Regular Expressions- ' +? '

If I am using 'thi+ ', it will return combination of letters 't ’ followed by ‘h’ followed by ‘i’ which has to occur atleast one time.

If I am using ‘thi?’, it will return combination of letters ‘t’ followed by ‘h’ followed by ‘i’ (only once) if it is present & also all combinations of other ‘th’ if not followed by ‘i’.

Please explain ’ thi+? '. Was not able to understand properly in the video.

THANKS.

Can someone clarify this?
Thanks.

  1. “+” – means it string should be present one or more times.
    “thi+” --> thi, thithi, thithiddddddsssaart,

  2. “?” – This means if preceding character may
    or may not be present in the string to be matched.
    “thi?” --> thi, the,thi, these… etc.
    This will return “thi” only once and other strings starting with “th” etc.

In the third statement 3, I was combining the statement1 of thi+ and statement2 “?” .

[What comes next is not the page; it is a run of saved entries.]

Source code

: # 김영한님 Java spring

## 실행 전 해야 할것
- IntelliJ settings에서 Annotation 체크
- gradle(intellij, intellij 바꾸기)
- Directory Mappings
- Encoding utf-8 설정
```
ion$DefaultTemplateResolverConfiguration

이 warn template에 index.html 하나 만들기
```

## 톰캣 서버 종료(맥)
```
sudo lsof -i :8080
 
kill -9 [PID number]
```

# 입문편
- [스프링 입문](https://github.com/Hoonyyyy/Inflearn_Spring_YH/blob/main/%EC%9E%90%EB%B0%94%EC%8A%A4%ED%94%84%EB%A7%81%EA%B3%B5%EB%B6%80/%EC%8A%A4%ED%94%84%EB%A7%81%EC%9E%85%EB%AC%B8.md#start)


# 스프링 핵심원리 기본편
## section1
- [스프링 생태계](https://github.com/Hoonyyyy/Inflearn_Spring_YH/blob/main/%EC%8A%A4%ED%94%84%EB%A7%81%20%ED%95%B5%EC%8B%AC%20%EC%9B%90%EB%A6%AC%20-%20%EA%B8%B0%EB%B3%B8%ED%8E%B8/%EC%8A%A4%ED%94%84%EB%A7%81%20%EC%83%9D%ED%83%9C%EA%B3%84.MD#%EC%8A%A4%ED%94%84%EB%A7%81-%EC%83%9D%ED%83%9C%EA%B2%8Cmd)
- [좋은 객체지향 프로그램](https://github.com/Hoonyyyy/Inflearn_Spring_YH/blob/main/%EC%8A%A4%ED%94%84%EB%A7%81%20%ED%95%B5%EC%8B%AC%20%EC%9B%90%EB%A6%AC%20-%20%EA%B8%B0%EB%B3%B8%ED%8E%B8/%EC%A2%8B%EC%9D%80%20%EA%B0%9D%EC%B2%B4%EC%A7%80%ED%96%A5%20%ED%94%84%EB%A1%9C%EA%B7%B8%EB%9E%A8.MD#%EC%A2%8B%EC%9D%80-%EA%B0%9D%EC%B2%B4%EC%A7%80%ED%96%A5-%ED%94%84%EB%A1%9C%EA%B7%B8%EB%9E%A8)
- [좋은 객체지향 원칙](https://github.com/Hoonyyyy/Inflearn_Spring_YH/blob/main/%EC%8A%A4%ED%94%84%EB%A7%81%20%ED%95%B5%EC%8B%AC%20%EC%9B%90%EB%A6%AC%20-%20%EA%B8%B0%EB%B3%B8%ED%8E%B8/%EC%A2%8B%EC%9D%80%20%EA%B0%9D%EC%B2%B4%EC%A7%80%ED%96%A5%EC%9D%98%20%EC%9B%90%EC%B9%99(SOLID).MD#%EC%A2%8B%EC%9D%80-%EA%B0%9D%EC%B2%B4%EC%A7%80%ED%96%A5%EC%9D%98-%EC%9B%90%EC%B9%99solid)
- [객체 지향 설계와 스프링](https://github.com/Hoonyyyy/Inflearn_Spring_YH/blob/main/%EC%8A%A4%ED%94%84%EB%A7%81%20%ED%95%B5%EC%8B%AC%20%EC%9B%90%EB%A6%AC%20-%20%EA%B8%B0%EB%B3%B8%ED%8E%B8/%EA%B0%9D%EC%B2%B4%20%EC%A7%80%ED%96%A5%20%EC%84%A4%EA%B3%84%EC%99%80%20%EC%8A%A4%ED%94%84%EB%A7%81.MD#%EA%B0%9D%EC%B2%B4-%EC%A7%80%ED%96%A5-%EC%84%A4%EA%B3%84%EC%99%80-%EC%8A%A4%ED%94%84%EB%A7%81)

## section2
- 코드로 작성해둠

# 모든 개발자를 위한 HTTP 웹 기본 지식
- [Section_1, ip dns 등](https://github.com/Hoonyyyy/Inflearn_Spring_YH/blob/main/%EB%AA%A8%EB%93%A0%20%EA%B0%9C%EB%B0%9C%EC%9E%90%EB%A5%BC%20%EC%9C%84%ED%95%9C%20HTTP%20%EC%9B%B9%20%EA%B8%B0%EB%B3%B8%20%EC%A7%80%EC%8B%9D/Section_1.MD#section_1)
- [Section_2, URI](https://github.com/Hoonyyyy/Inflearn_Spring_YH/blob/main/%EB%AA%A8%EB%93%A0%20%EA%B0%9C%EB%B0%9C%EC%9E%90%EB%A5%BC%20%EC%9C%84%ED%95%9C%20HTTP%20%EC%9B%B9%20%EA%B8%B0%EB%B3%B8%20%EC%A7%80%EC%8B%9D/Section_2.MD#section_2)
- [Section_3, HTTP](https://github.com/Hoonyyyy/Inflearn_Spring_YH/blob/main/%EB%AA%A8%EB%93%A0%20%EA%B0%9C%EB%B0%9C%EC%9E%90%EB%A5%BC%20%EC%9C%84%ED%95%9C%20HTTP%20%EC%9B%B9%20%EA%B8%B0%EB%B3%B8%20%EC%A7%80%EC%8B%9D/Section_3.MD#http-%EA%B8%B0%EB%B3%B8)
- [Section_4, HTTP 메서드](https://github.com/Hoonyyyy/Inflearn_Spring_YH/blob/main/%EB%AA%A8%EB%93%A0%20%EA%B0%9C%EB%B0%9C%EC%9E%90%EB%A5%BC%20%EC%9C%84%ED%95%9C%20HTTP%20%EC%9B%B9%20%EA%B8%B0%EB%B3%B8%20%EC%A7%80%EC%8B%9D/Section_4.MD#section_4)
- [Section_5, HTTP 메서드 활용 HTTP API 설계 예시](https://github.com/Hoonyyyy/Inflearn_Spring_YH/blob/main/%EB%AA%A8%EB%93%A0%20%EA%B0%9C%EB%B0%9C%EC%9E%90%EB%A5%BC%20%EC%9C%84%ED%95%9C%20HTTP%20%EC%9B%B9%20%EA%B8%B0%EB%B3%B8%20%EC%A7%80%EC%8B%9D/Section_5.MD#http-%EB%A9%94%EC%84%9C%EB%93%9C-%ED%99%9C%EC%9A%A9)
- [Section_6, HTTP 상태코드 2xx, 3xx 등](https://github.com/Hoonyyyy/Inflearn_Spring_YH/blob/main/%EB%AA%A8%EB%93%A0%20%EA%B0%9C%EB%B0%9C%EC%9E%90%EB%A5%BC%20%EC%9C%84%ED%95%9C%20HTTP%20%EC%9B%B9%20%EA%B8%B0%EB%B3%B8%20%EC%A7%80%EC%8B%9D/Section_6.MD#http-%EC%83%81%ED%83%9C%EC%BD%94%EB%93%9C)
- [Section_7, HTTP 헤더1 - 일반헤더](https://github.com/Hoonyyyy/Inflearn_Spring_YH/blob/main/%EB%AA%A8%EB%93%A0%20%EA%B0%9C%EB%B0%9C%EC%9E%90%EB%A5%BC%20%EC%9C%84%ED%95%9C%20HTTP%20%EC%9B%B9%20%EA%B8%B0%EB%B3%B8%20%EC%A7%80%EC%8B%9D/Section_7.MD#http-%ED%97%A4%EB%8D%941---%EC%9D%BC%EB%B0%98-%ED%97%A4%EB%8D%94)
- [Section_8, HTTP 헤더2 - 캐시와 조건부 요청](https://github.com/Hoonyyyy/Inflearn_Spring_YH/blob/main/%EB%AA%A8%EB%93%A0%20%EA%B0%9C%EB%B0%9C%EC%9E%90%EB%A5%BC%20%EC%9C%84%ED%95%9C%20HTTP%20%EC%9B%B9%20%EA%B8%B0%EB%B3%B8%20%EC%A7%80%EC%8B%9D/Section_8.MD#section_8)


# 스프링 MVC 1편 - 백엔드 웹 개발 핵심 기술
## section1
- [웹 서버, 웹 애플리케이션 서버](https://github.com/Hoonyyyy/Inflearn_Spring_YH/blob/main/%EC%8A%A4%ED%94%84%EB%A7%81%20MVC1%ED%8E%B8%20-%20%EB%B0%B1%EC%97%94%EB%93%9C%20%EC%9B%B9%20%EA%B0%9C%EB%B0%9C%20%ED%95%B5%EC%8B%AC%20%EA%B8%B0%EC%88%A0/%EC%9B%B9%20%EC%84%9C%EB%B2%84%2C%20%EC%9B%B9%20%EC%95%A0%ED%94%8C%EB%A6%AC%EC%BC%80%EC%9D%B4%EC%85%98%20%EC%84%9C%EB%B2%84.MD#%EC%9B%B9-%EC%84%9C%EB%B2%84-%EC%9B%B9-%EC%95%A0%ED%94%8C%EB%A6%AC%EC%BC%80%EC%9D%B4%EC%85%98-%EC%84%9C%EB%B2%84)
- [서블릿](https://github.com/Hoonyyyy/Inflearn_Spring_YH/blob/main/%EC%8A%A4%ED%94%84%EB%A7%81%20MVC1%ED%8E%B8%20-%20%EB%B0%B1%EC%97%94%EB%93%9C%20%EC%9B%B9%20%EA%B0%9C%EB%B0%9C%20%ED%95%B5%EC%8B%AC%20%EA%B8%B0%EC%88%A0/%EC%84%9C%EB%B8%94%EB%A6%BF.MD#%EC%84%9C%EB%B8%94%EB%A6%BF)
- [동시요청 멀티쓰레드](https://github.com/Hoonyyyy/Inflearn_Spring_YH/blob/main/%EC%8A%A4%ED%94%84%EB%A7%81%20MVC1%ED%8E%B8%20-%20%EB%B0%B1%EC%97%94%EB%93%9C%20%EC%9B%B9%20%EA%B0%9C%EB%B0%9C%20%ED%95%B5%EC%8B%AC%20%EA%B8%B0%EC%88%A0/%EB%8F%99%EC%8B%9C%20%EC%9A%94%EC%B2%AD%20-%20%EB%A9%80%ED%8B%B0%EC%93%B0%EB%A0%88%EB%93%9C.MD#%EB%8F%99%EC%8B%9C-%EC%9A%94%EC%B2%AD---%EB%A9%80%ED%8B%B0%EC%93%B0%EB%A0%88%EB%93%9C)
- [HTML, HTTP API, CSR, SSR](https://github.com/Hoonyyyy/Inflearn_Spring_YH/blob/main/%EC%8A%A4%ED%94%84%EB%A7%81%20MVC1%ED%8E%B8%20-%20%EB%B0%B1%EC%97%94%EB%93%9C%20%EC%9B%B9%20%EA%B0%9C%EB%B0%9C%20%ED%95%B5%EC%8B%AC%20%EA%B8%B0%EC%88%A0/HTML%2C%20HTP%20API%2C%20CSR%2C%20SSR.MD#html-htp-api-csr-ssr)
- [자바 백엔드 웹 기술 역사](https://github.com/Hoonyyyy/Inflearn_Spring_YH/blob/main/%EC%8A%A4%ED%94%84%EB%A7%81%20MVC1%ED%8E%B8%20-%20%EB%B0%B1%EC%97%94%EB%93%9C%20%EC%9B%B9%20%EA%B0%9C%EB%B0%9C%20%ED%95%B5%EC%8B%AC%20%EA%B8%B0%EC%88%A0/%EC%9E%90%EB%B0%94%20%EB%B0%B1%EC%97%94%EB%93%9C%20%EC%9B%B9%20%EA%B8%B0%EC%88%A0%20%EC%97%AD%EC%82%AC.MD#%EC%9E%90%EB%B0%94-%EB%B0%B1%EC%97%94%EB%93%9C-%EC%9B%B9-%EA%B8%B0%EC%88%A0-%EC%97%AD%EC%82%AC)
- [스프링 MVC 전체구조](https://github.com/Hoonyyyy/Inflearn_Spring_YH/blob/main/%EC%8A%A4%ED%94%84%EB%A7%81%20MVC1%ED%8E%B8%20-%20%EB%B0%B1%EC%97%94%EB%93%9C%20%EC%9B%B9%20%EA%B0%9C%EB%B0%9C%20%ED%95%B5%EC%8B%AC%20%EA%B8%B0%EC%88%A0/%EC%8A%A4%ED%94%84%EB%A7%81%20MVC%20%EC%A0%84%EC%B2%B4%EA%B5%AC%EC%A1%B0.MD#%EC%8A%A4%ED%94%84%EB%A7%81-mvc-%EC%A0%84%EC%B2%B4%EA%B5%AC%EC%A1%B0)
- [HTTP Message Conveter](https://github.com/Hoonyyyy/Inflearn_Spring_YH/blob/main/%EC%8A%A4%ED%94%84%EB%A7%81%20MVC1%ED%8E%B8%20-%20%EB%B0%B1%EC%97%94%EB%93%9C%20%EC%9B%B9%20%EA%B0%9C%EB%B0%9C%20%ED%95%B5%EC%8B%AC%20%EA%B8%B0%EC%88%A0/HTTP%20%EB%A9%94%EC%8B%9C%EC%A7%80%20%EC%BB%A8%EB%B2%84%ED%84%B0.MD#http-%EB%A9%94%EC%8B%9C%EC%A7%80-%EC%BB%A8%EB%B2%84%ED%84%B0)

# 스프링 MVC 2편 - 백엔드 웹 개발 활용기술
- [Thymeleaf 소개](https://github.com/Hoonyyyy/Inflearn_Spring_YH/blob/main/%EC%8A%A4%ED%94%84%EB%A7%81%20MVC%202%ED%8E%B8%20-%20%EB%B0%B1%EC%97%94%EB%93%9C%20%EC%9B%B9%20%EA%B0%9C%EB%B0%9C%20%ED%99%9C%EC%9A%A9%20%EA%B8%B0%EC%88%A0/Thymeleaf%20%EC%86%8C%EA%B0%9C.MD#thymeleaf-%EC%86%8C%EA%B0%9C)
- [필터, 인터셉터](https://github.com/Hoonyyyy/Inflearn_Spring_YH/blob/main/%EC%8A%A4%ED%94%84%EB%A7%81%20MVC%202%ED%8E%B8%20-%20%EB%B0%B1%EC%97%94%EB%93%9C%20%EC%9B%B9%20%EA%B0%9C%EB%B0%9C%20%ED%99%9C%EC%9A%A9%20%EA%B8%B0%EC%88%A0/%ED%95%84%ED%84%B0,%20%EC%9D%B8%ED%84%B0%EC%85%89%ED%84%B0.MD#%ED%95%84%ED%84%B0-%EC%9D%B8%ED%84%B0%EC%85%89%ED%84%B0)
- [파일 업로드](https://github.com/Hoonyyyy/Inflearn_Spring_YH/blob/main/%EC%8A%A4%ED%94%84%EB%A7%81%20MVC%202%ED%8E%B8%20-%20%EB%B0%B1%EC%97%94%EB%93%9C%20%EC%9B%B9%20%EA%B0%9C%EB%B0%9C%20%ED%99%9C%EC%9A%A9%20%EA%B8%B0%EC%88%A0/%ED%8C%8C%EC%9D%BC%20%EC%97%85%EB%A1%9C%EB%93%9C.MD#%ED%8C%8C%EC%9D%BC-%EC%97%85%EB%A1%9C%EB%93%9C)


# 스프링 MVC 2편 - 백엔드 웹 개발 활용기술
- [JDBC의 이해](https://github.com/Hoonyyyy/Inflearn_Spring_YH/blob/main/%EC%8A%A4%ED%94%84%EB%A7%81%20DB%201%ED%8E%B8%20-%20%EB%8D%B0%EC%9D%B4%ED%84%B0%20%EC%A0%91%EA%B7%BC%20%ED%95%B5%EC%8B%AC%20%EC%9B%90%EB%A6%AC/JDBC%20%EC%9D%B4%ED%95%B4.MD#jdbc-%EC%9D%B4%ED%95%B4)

this “?” means the preceding character(i) is optional(may be or may not be present i.e 0(absent),1(present) times).
It will try to match whatever character it finds from (thi, th) substrings this is called Greedy Approach.

In third “thi+?”

Here the preceding character before ? is “+”

Case1: if + is present then it will become like first “thi+”. as the minimum value + will take is 1. So our search string is “thi”.

Case2 :- if + is absent then it will find all exact “thi” as ? can

So, overall this expression is finding all “thi” strings strictly in the given string “a”
and this is same case of first.

This is what I was comparing!

Additional “*”

n=re.findall(“thi?”,a)

“*” can take value either 0 or 1 or more.
If take 1 then string accepts = “thi”
If taken 0 then the string accepts will be =“th”.

So ? can ignore “i” or take “i”

So it will greedily search all the “th” and “thi” strings.

o=re.findall(“thi*?”,a)

Case1: if * is present then the string will become like first “th?”. as the minimum value * will take is 0. So our search string is “th?”.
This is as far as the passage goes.